Los albariño de Rías Baixas continúan rompiendo tendencias. Mientras en el resto de España, las exportaciones de vinos con denominación de origen caen un 1%, los caldos de las bodegas pontevedresas han conseguido que sus ventas en el exterior mantengan su ya tradicional tendencia al alza. Más de un millón de litros de albariño se degustaron el pasado año fuera de nuestras fronteras. La tendencia en las exportaciones de Rías Baixas es, desde hace años, totalmente contraria a la de la media de las denominaciones de origen españolas. Mientras en el resto del país, las ventas en el exterior caen o crecen muy ligeramente, las de esta denominación gallega no paran de crecer y a un ritmo espectacular.
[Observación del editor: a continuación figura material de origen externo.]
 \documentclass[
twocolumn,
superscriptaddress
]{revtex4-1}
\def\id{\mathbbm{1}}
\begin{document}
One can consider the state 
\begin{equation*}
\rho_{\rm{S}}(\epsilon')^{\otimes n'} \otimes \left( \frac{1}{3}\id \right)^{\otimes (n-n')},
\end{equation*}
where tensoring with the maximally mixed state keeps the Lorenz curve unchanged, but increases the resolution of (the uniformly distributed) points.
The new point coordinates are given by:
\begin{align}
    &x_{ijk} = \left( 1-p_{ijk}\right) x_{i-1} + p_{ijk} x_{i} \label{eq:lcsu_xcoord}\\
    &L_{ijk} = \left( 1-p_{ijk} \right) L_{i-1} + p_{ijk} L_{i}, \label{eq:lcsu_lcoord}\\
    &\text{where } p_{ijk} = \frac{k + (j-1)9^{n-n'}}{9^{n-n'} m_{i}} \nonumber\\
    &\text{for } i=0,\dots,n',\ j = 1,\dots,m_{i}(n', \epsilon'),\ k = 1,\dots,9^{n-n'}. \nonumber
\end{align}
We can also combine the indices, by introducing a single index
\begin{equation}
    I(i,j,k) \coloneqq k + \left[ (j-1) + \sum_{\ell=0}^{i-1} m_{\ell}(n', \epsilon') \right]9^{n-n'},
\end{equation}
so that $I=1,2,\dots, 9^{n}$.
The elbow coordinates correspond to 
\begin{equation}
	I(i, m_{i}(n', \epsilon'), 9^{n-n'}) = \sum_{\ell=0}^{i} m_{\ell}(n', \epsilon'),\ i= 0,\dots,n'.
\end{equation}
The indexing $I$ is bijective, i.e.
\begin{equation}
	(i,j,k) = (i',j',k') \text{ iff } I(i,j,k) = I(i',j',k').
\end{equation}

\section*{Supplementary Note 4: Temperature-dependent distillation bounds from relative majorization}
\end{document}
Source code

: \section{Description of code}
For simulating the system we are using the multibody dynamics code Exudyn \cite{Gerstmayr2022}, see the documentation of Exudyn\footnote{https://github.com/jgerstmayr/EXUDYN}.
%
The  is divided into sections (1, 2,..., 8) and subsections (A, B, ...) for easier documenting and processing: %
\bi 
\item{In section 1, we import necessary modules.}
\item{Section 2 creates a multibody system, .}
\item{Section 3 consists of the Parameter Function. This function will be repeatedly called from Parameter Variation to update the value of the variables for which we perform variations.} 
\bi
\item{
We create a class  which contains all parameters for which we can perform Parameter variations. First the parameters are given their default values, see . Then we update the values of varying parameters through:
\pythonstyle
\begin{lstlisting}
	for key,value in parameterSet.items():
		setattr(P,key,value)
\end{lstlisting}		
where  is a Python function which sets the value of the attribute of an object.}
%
Durante el pasado año vendió en el extranjero un 27% más que en el 2003. Por si esto fuera poco, también se ha conseguido que este aumento vaya acompañado de un incremento en la facturación, que ya supera los siete millones de euros. Además de que crezcan sus exportaciones, la denominación ha logrado diversificar sus mercados y actualmente el albariño está presente en más de cincuenta países de todo el mundo. Aunque en Estados Unidos y en la vieja Europa se concentran el grueso de sus exportaciones, hoy en día se pueden encontrar sus vinos en Australia, Finlandia, Nueva Zelanda, Emiratos Árabes y Liechtenstein, entre otros. ¿Y como se explica este crecimiento? Dos son los factores que esgrime el consello regulador para explicar este triunfo: la calidad y que sus vinos son todavía únicos. A ello hay que sumarles las intensas campañas de promoción, como la que en estos momentos se está preparando en colaboración con el Instituto de Comercio Exterior para EE.UU. En cuanto a los mercados, el americano sigue a la cabeza en la importación de estos caldos y allí las ventas han crecido hasta un 57%. Pero ya se han detectado nuevos países interesados en el albariño, como Japón, donde se vendió un 60% más de albariño.